BOSTON - More Americans plan to delay retirement following steep drops in the value of their savings accounts, data from several new surveys show.

A study to be released on Thursday by Canadian insurer Sun Life Financial Inc found 65 percent of U.S. workers plan to stay on the job at least one more year than planned, an 11 percentage point increase from a similar survey in January.

There is a huge drop in confidence that has taken place, because of the fall of stock markets since 2007, Wes Thompson, president of Sun Life's U.S. division, told Reuters in an interview. At the same time, longer life expectancies mean individuals need to build up more savings before they stop working.

It's not retire at 65, get ready to die at 70, Thompson said.

The survey was conducted in September of 2009, when stock markets had already begun their recovery.

Also, a forthcoming study by Prudential Financial Inc found that 66 percent of respondents over the age of 45 said they may need to work longer than expected to afford retirement.

And a recent survey by mutual fund giant Vanguard Group Inc of Pennsylvania found that 45 percent of American investors said putting off retirement was possible and the figure was nine percent points higher among people in their fifties.

It was the first year Vanguard has done the survey and the results were a striking reminder of the psychological impact of market declines, said Steve Utkus, head of Vanguard's Center for Retirement Research.

There's this idea that more work is a way to remedy market losses or lack of savings, he said.

An obvious follow-up question he plans to explore is whether investors who do not plan to work longer feel they still have enough for a comfortable retirement -- or whether they have simply lowered their expectations.

Either way, the results have huge implications both for the way Americans save and for how much money they plan to put into the $10 trillion U.S. mutual fund industry, or invest with insurers and other asset managers.

Utkus and Thompson both noted investors might actually abandon plans to work longer if stock markets continue to recover and restore savings. But both said the figures were a reminder of how the shift to defined-contribution retirement plans such as 401(k)s has made it harder to forecast the behavior of whole generations of American savers.

Unlike traditional pension plans, it is possible for workers to delay their contributions to 401(k)s when they need to spend more of their paychecks, or take withdrawals when times are tough.

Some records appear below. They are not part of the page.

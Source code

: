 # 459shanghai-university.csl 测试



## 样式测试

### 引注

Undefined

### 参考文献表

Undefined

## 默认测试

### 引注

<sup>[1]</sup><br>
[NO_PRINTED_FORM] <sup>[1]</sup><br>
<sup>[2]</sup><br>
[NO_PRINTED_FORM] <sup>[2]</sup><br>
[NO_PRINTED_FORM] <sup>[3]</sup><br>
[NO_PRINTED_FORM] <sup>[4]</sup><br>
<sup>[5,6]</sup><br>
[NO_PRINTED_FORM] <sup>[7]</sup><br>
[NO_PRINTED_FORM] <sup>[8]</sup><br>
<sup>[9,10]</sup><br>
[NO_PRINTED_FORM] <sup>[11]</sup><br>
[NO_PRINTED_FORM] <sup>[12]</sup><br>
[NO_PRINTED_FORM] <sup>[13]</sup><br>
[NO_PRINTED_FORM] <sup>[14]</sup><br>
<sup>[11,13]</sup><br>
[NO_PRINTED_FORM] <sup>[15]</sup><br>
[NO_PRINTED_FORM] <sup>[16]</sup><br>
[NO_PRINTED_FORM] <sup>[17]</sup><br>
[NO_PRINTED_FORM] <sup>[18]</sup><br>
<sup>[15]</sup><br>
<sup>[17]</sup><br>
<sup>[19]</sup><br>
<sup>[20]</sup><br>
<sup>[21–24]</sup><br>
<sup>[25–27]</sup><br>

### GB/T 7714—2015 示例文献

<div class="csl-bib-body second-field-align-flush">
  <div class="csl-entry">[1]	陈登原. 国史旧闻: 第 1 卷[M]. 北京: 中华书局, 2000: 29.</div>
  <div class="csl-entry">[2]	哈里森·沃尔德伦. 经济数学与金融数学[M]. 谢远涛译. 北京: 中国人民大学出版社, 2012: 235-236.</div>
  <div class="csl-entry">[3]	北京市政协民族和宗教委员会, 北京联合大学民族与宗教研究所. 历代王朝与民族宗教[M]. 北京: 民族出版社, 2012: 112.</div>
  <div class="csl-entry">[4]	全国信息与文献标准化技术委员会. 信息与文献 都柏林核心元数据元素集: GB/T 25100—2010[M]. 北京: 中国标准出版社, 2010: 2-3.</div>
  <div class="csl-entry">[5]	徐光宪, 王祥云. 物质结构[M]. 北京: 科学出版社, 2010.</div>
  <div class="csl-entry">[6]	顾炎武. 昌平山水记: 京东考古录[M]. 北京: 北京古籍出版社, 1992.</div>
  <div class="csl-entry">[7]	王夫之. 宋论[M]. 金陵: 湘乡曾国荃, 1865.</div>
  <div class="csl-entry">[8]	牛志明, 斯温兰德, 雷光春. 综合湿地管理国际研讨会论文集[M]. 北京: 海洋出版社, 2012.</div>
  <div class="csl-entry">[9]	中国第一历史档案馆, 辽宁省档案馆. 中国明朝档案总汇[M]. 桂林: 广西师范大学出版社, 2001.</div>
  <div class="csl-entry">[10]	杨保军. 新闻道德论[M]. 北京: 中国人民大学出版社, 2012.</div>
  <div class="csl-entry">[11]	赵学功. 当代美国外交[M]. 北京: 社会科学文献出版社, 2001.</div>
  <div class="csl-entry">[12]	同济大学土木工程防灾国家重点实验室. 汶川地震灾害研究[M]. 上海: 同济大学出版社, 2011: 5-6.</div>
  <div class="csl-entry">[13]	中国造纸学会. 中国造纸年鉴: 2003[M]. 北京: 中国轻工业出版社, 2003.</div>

In a third study, released on Wednesday, mutual fund industry trade group The Investment Company Institute reported that 4.6 percent of 401(k) plan participants stopped making contributions during the first six months of this year -- up from 3.7 percent who did so during all of 2008.

But fewer plan participants took hardship withdrawals from the plans in the first six months of 2009 -- 1.8 percent, down from 3.9 percent for all of 2008.